OpenAI to shift AGI effort onto Azure, after $1bn investment from Microsoft

OpenAI to shift AGI effort onto Azure, after $1bn investment from Microsoft

Microsoft has agreed to pour $1bn into OpenAI, doubling the amount of cash the non-profit research company turned partly profit-making entity has taken in to date

The Redmond investment comes just four months after OpenAI, founded as a non-profit artificial intelligence research company, reorganised itself.
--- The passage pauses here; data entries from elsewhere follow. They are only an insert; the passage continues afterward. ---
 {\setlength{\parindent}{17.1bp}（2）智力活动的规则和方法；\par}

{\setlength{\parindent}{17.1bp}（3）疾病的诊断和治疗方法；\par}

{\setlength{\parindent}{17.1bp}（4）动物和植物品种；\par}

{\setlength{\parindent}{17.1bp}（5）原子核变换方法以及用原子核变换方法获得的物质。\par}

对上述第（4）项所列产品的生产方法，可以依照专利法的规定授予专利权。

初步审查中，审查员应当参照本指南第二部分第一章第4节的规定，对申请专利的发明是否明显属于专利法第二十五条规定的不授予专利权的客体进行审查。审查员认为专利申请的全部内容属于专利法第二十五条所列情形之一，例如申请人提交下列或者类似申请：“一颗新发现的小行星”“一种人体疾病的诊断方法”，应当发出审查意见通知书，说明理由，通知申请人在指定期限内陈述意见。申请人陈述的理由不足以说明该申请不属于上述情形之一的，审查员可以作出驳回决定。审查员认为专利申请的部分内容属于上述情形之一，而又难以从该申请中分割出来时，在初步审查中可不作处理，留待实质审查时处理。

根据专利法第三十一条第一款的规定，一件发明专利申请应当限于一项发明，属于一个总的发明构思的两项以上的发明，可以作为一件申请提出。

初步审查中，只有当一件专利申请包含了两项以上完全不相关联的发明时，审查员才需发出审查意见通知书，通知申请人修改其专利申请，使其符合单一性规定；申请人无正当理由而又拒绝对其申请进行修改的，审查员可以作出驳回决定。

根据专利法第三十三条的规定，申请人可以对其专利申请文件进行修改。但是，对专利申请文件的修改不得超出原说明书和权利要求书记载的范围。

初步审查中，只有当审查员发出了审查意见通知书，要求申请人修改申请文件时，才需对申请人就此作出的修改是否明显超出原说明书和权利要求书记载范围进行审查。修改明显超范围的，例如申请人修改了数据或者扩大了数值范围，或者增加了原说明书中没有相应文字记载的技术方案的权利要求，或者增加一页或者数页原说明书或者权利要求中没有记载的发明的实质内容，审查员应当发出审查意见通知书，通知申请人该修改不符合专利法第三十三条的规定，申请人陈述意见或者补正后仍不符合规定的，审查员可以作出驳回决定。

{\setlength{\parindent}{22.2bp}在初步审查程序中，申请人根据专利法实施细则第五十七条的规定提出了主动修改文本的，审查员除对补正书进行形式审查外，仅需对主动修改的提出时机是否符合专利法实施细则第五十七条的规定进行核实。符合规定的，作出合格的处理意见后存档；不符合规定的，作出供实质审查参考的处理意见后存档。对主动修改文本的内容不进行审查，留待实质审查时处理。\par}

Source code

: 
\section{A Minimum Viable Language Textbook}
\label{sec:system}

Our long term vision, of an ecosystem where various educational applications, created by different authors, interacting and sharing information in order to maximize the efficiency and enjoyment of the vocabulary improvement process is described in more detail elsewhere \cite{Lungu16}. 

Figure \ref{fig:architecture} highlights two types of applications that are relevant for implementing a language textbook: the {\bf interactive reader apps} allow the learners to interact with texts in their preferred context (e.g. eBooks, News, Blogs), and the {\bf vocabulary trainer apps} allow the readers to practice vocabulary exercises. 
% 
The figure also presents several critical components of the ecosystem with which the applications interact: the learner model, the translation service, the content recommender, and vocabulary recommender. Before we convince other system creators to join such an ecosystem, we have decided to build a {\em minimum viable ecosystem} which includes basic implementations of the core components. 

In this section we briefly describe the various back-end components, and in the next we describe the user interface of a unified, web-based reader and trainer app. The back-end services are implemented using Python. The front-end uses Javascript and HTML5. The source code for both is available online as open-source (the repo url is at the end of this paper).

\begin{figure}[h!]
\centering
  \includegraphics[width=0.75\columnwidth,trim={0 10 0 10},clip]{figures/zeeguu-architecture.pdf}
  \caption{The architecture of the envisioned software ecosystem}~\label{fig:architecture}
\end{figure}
It spun off a profit-making arm, and declared that reaching its goal of developer artificial general intelligence (AGI), would need billions more in investments, on top of the original $1bn luminaries including Peter Thiel and Elon Musk staked back in 2015.

OpenAI and Microsoft described today’s deal as a “partnership” between “two companies thinking deeply about the role of AI in the world and how to build secure, trustworthy and ethical AI to serve the public”.

But that technology will now have a distinctly Azure-like tinge.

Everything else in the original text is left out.